The clinical specimens were injected into Vero, RD-18S, or MA104 cells to isolate viruses. All cells were grown in minimum essential medium (MEM) containing 10% fetal bovine serum (FBS) and maintained in MEM containing 1% to 2% FBS after being added to 48-well plates (Sumitomo Bakelite, Tokyo, Japan). The cells were incubated for 1 week, after which culture fluids were passaged and incubated for another week. Cultured cells showing cytopathic effects were regarded as virus isolation-positive and, together with the culture supernatant, were harvested and stored at -80°C before use. To serotype the viruses, microneutralization tests were performed with antiserum pools of Lim and Benyesh-Melnick (21) (Denka Seiken, Tokyo, Japan) or in-house monospecific immune sera against coxsackie virus A10 (CAV10), CAV16, and HEV71, respectively.

Of the six viruses that could not be identified by the neutralization tests described above (Table 1), strains OC/0071, OC/0073, and OC/00272 were isolated from patients diagnosed with aseptic meningitis by using RD-18S cells. OC/00219, OC/00260, and OC/00261 were isolated from patients diagnosed with hand, foot, and mouth disease or aseptic meningitis by using Vero cells. No sera from these patients was available for analysis. Twenty-one serotypes were isolated and identified in our laboratory during 1995-2000 (Table 2); these strains were used in the experiments. For additional investigations of HEV71, we used eight HEV71 strains isolated and identified in our laboratory (Table 3).

Viral RNAs were extracted from the cell-culture supernatants by using ISOGEN-LS (Nippon Gene, Tokyo, Japan). cDNAs were synthesized with an Omniscript Reverse Transcriptase Kit (QIAGEN K.K., Tokyo, Japan) according to the manufacturer’s instructions. The primers used for the synthesis were EVP-2 (5'-CCTCCGGCCCCTGAATGCGGCTAAT-3' relative to nt 444-468 in the genome of Poliovirus (PV) Sabin 1 strain) (22) and OL68-1 (5'-GGTAAYTTCCACCACCANCC-3' relative to nt 1178-1197 of Sabin 1), as described (23).

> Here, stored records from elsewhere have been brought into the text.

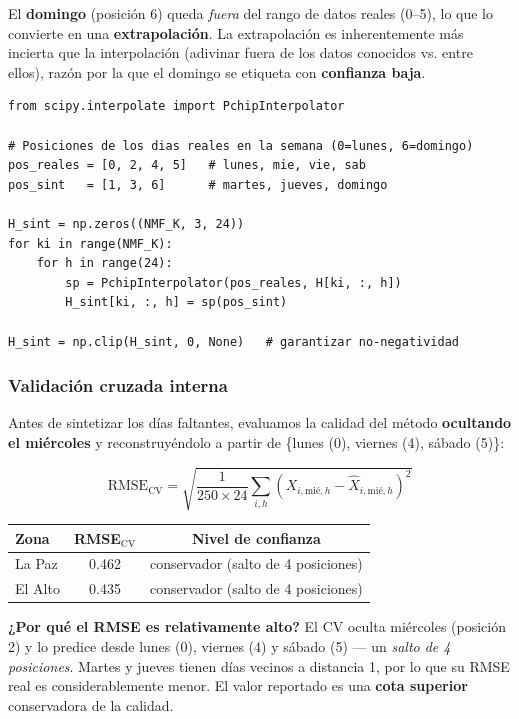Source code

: \documentclass[12pt,a4paper]{article}
\newenvironment{advbox}{%
  \par\addvspace{6pt}%
  \begin{lrbox}{\advboxcontent}%
  \begin{minipage}{\dimexpr\linewidth-16pt}%
  \small\color{naranjaAdv!80!black}%
}{%
  \end{minipage}%
  \end{lrbox}%
  \noindent\colorbox{yellow!12}{\usebox{\advboxcontent}}%
  \par\addvspace{6pt}%
}
\begin{document}
El \textbf{domingo} (posición 6) queda \emph{fuera} del rango de datos
reales (0--5), lo que lo convierte en una \textbf{extrapolación}.
La extrapolación es inherentemente más incierta que la interpolación
(adivinar fuera de los datos conocidos vs. entre ellos),
razón por la que el domingo se etiqueta con \textbf{confianza baja}.

\begin{lstlisting}[caption={Interpolación PCHIP en el eje día-de-semana.}]
from scipy.interpolate import PchipInterpolator

# Posiciones de los dias reales en la semana (0=lunes, 6=domingo)
pos_reales = [0, 2, 4, 5]   # lunes, mie, vie, sab
pos_sint   = [1, 3, 6]      # martes, jueves, domingo

H_sint = np.zeros((NMF_K, 3, 24))
for ki in range(NMF_K):
    for h in range(24):
        sp = PchipInterpolator(pos_reales, H[ki, :, h])
        H_sint[ki, :, h] = sp(pos_sint)

H_sint = np.clip(H_sint, 0, None)   # garantizar no-negatividad
\end{lstlisting}

\subsubsection{Validación cruzada interna}

Antes de sintetizar los días faltantes, evaluamos la calidad del método
\textbf{ocultando el miércoles} y reconstruyéndolo a partir de
\{lunes (0), viernes (4), sábado (5)\}:

\begin{equation}
  \text{RMSE}_{\text{CV}} =
  \sqrt{\frac{1}{250 \times 24}
    \sum_{i,h} \left(X_{i,\text{mié},h} - \hat{X}_{i,\text{mié},h}\right)^2}
\end{equation}

\begin{center}
\begin{tabular}{lcc}
  \toprule
  Zona & RMSE$_{\text{CV}}$ & Nivel de confianza \\
  \midrule
  La Paz  & 0.462 & conservador (salto de 4 posiciones) \\
  El Alto & 0.435 & conservador (salto de 4 posiciones) \\
  \bottomrule
\end{tabular}
\end{center}

\begin{advbox}
  \textbf{¿Por qué el RMSE es relativamente alto?}
  El CV oculta miércoles (posición 2) y lo predice desde lunes (0),
  viernes (4) y sábado (5) — un \emph{salto de 4 posiciones}.
  Martes y jueves tienen días vecinos a distancia 1,
  por lo que su RMSE real es considerablemente menor.
  El valor reportado es una \textbf{cota superior} conservadora de la calidad.
\end{advbox}
\end{document}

Polymerase chain reaction (PCR) was performed by using 2 μL of each cDNA in a 50-μL reaction mixture containing 1.5 U of Taq DNA polymerase (Takara Shuzo, Shiga, Japan), 20 pmol of EVP-2 primer, and 20 pmol of OL68-1 primer. Each reaction was incubated in a GeneAmp 9700 thermal cycler (Applied Biosystems, Foster City, CA) according to the following protocol: 5 minutes at 95°C, 40 cycles of 95°C for 30 seconds, 68°C for 30 seconds, 72°C for 1 minute, and then at 72°C for 5 minutes. After the appearance of approximately 750 bp-specific amplified fragments was confirmed by agarose gel electrophoresis, the amplicons were purified with a QIAquick PCR purification kit (QIAGEN).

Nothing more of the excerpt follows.